Of all the numerous effects of these changes, perhaps the most significant has been in the family courts, where a tidal wave of child protection cases has swamped dockets and surged to the top of the priority list. Without adequate resources to manage this increased workload or sufficient programs to ease the pressure, family courts are in danger of drowning in the flood. The political will behind the child protection legislation rarely has been matched by the resources to support the new regimes.

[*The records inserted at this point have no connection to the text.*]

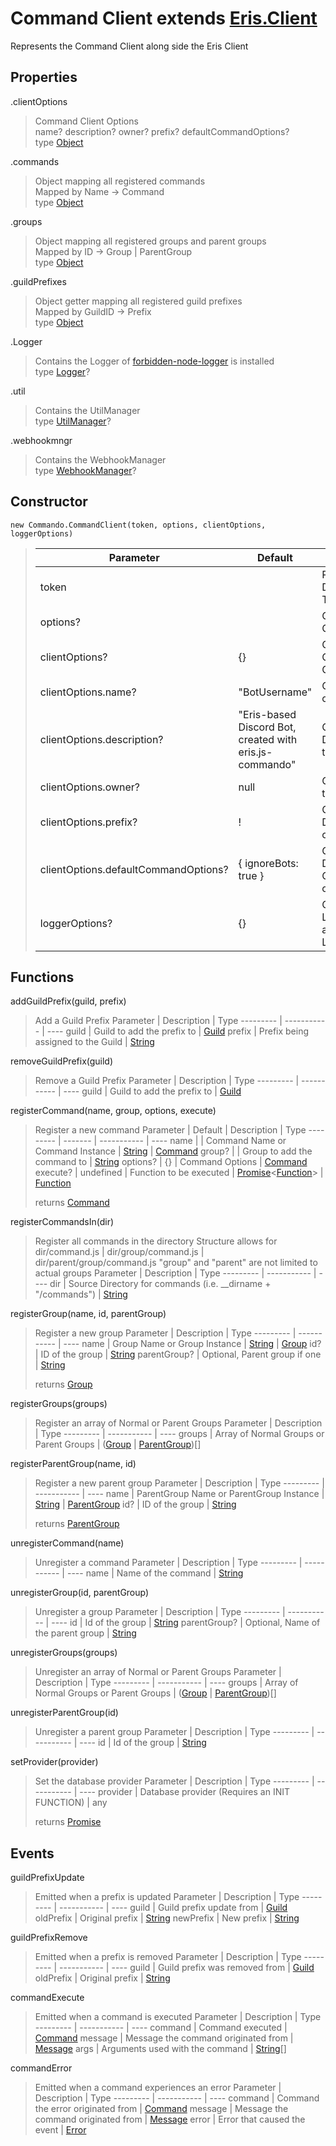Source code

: # Command Client extends [Eris.Client](https://abal.moe/Eris/docs/Client)
Represents the Command Client along side the Eris Client

## Properties
.clientOptions
> Command Client Options\
> name? description? owner? prefix? defaultCommandOptions?\
> type [Object](https://developer.mozilla.org/en-US/docs/Web/JavaScript/Reference/Global_Objects/Object)

.commands
> Object mapping all registered commands\
> Mapped by Name -> Command\
> type [Object](https://developer.mozilla.org/en-US/docs/Web/JavaScript/Reference/Global_Objects/Object)

.groups
> Object mapping all registered groups and parent groups\
> Mapped by ID -> Group | ParentGroup\
> type [Object](https://developer.mozilla.org/en-US/docs/Web/JavaScript/Reference/Global_Objects/Object)

.guildPrefixes
> Object getter mapping all registered guild prefixes\
> Mapped by GuildID -> Prefix\
> type [Object](https://developer.mozilla.org/en-US/docs/Web/JavaScript/Reference/Global_Objects/Object)

.Logger
> Contains the Logger of [forbidden-node-logger](https://github.com/Forbidden-Duck/forbidden-node-logger) is installed\
> type [Logger](https://github.com/Forbidden-Duck/forbidden-node-logger/blob/master/src/index.js)?

.util
> Contains the UtilManager\
> type [UtilManager](https://github.com/Forbidden-Duck/eris.js-commando/tree/master/docs/Classes/UtilManager.md)?

.webhookmngr
> Contains the WebhookManager\
> type [WebhookManager](https://github.com/Forbidden-Duck/eris.js-commando/tree/master/docs/Classes/WebhookManager.md)?

## Constructor
`new Commando.CommandClient(token, options, clientOptions, loggerOptions)`
> Parameter | Default | Description | Type
> --------- | ------- | ----------- | ----
> token |  | Required, Discord Bot Token | [String](https://developer.mozilla.org/en-US/docs/Web/JavaScript/Reference/Global_Objects/String)
> options? |  | Optional, Eris Client Options | [Client](https://abal.moe/Eris/docs/Client)
> clientOptions? | {} | Optional, CommandCient Options | [CommandClient](https://github.com/Forbidden-Duck/eris.js-commando/tree/master/docs/Classes/CommandoClient.md)
> clientOptions.name? | "BotUsername" | Optional, Name of the bot | [String](https://developer.mozilla.org/en-US/docs/Web/JavaScript/Reference/Global_Objects/String)
> clientOptions.description? | "Eris-based Discord Bot, created with eris.js-commando" | Optional, Description of the bot | [String](https://developer.mozilla.org/en-US/docs/Web/JavaScript/Reference/Global_Objects/String)
> clientOptions.owner? | null | Optional, ID of the owner | [String](https://developer.mozilla.org/en-US/docs/Web/JavaScript/Reference/Global_Objects/String)
> clientOptions.prefix? | ! | Optional, Default prefix of the bot | [String](https://developer.mozilla.org/en-US/docs/Web/JavaScript/Reference/Global_Objects/String)
> clientOptions.defaultCommandOptions? | { ignoreBots: true } | Optional, Default Command options | [Command](https://github.com/Forbidden-Duck/eris.js-commando/tree/master/docs/Classes/Command.md)
> loggerOptions? | {} | Optional, Logger options assigned to the Logger | [Logger](https://github.com/Forbidden-Duck/forbidden-node-logger/blob/master/src/index.js)

## Functions
addGuildPrefix(guild, prefix)
> Add a Guild Prefix
> Parameter | Description | Type
> --------- | ----------- | ----
> guild | Guild to add the prefix to | [Guild](https://abal.moe/Eris/docs/Guild)
> prefix | Prefix being assigned to the Guild | [String](https://developer.mozilla.org/en-US/docs/Web/JavaScript/Reference/Global_Objects/String)

removeGuildPrefix(guild)
> Remove a Guild Prefix
> Parameter | Description | Type
> --------- | ----------- | ----
> guild | Guild to add the prefix to | [Guild](https://abal.moe/Eris/docs/Guild)

registerCommand(name, group, options, execute)
> Register a new command
> Parameter | Default | Description | Type
> --------- | ------- | ----------- | ----
> name |  | Command Name or Command Instance | [String](https://developer.mozilla.org/en-US/docs/Web/JavaScript/Reference/Global_Objects/String) | [Command](https://github.com/Forbidden-Duck/eris.js-commando/tree/master/docs/Classes/Command.md)
> group? |  | Group to add the command to | [String](https://developer.mozilla.org/en-US/docs/Web/JavaScript/Reference/Global_Objects/String)
> options? | {} | Command Options | [Command](https://github.com/Forbidden-Duck/eris.js-commando/tree/master/docs/Classes/Command.md)
> execute? | undefined | Function to be executed | [Promise](https://developer.mozilla.org/en-US/docs/Web/JavaScript/Reference/Global_Objects/Promise)<[Function](https://developer.mozilla.org/en-US/docs/Web/JavaScript/Reference/Global_Objects/Function)> \| [Function](https://developer.mozilla.org/en-US/docs/Web/JavaScript/Reference/Global_Objects/Function)
>
> returns [Command](https://github.com/Forbidden-Duck/eris.js-commando/tree/master/docs/Classes/Command.md)

registerCommandsIn(dir)
> Register all commands in the directory
> Structure allows for dir/command.js | dir/group/command.js | dir/parent/group/command.js
> "group" and "parent" are not limited to actual groups
> Parameter | Description | Type
> --------- | ----------- | ----
> dir | Source Directory for commands (i.e. __dirname + "/commands") | [String](https://developer.mozilla.org/en-US/docs/Web/JavaScript/Reference/Global_Objects/String)

registerGroup(name, id, parentGroup)
> Register a new group
> Parameter | Description | Type
> --------- | ----------- | ----
> name | Group Name or Group Instance | [String](https://developer.mozilla.org/en-US/docs/Web/JavaScript/Reference/Global_Objects/String) | [Group](https://github.com/Forbidden-Duck/eris.js-commando/tree/master/docs/Classes/Group.md)
> id? | ID of the group | [String](https://developer.mozilla.org/en-US/docs/Web/JavaScript/Reference/Global_Objects/String)
> parentGroup? | Optional, Parent group if one | [String](https://developer.mozilla.org/en-US/docs/Web/JavaScript/Reference/Global_Objects/String)
>
> returns [Group](https://github.com/Forbidden-Duck/eris.js-commando/tree/master/docs/Classes/Group.md)

registerGroups(groups)
> Register an array of Normal or Parent Groups
> Parameter | Description | Type
> --------- | ----------- | ----
> groups | Array of Normal Groups or Parent Groups | ([Group](https://github.com/Forbidden-Duck/eris.js-commando/tree/master/docs/Classes/Group.md) \| [ParentGroup](https://github.com/Forbidden-Duck/eris.js-commando/tree/master/docs/Classes/ParentGroup.md))[]

registerParentGroup(name, id)
> Register a new parent group
> Parameter | Description | Type
> --------- | ----------- | ----
> name | ParentGroup Name or ParentGroup Instance | [String](https://developer.mozilla.org/en-US/docs/Web/JavaScript/Reference/Global_Objects/String) | [ParentGroup](https://github.com/Forbidden-Duck/eris.js-commando/tree/master/docs/Classes/ParentGroup.md)
> id? | ID of the group | [String](https://developer.mozilla.org/en-US/docs/Web/JavaScript/Reference/Global_Objects/String)
>
> returns [ParentGroup](https://github.com/Forbidden-Duck/eris.js-commando/tree/master/docs/Classes/ParentGroup.md)

unregisterCommand(name)
> Unregister a command
> Parameter | Description | Type
> --------- | ----------- | ----
> name | Name of the command | [String](https://developer.mozilla.org/en-US/docs/Web/JavaScript/Reference/Global_Objects/String)

unregisterGroup(id, parentGroup)
> Unregister a group
> Parameter | Description | Type
> --------- | ----------- | ----
> id | Id of the group | [String](https://developer.mozilla.org/en-US/docs/Web/JavaScript/Reference/Global_Objects/String)
> parentGroup? | Optional, Name of the parent group | [String](https://developer.mozilla.org/en-US/docs/Web/JavaScript/Reference/Global_Objects/String)

unregisterGroups(groups)
> Unregister an array of Normal or Parent Groups
> Parameter | Description | Type
> --------- | ----------- | ----
> groups | Array of Normal Groups or Parent Groups | ([Group](https://github.com/Forbidden-Duck/eris.js-commando/tree/master/docs/Classes/Group.md) \| [ParentGroup](https://github.com/Forbidden-Duck/eris.js-commando/tree/master/docs/Classes/ParentGroup.md))[]

unregisterParentGroup(id)
> Unregister a parent group
> Parameter | Description | Type
> --------- | ----------- | ----
> id | Id of the group | [String](https://developer.mozilla.org/en-US/docs/Web/JavaScript/Reference/Global_Objects/String)

setProvider(provider)
> Set the database provider
> Parameter | Description | Type
> --------- | ----------- | ----
> provider | Database provider (Requires an INIT FUNCTION) | any
>
> returns [Promise](https://developer.mozilla.org/en-US/docs/Web/JavaScript/Reference/Global_Objects/Promise)

## Events
guildPrefixUpdate
> Emitted when a prefix is updated
> Parameter | Description | Type
> --------- | ----------- | ----
> guild | Guild prefix update from | [Guild](https://abal.moe/Eris/docs/Guild)
> oldPrefix | Original prefix | [String](https://developer.mozilla.org/en-US/docs/Web/JavaScript/Reference/Global_Objects/String)
> newPrefix | New prefix | [String](https://developer.mozilla.org/en-US/docs/Web/JavaScript/Reference/Global_Objects/String)

guildPrefixRemove
> Emitted when a prefix is removed
> Parameter | Description | Type
> --------- | ----------- | ----
> guild | Guild prefix was removed from | [Guild](https://abal.moe/Eris/docs/Guild)
> oldPrefix | Original prefix | [String](https://developer.mozilla.org/en-US/docs/Web/JavaScript/Reference/Global_Objects/String)

commandExecute
> Emitted when a command is executed
> Parameter | Description | Type
> --------- | ----------- | ----
> command | Command executed | [Command](https://github.com/Forbidden-Duck/eris.js-commando/tree/master/docs/Classes/Command.md)
> message | Message the command originated from | [Message](https://abal.moe/Eris/docs/Message)
> args | Arguments used with the command | [String](https://developer.mozilla.org/en-US/docs/Web/JavaScript/Reference/Global_Objects/String)[]

commandError
> Emitted when a command experiences an error
> Parameter | Description | Type
> --------- | ----------- | ----
> command | Command the error originated from | [Command](https://github.com/Forbidden-Duck/eris.js-commando/tree/master/docs/Classes/Command.md)
> message | Message the command originated from | [Message](https://abal.moe/Eris/docs/Message)
> error | Error that caused the event | [Error](https://developer.mozilla.org/en-US/docs/Web/JavaScript/Reference/Global_Objects/Error)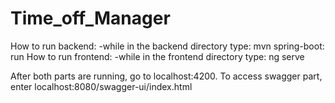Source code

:# Time_off_Manager
How to run backend:
	-while in the backend directory type: mvn spring-boot: run
How to run frontend:
	-while in the frontend directory type: ng serve

After both parts are running, go to localhost:4200.
To access swagger part, enter localhost:8080/swagger-ui/index.html
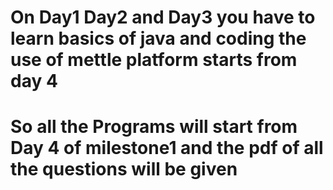 # On Day1 Day2 and Day3 you have to learn basics of java and coding the use of mettle platform starts from day 4 
# So all the Programs will start from Day 4 of milestone1 and the pdf of all the questions will be given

Three provinces in particular – British Columbia, Nova Scotia and Ontario – present striking examples of family law benches and bars doing their best to cope with this new approach to child protection (or, in B.C.’s case, the reinforcement of its existing approach). The challenges are enormous – but it appears that there are solutions.
System impact
In both Ontario and Nova Scotia, family courts were already filled to capacity with custody-and-access hearings, support variation applications, full-scale divorce litigation and other family law matters. In many places, the recent massive injection of child protection cases has pushed the system to the breaking point.
Justice Margaret Scott of the Family Court of the Superior Court of Justice in Oshawa, Ontario, says her court has experienced a "triple whammy" in the last two years. "More public awareness of child safety issues, combined with legislative changes, have resulted in increased reporting," she says, "and a policy shift has made reporting even more relevant."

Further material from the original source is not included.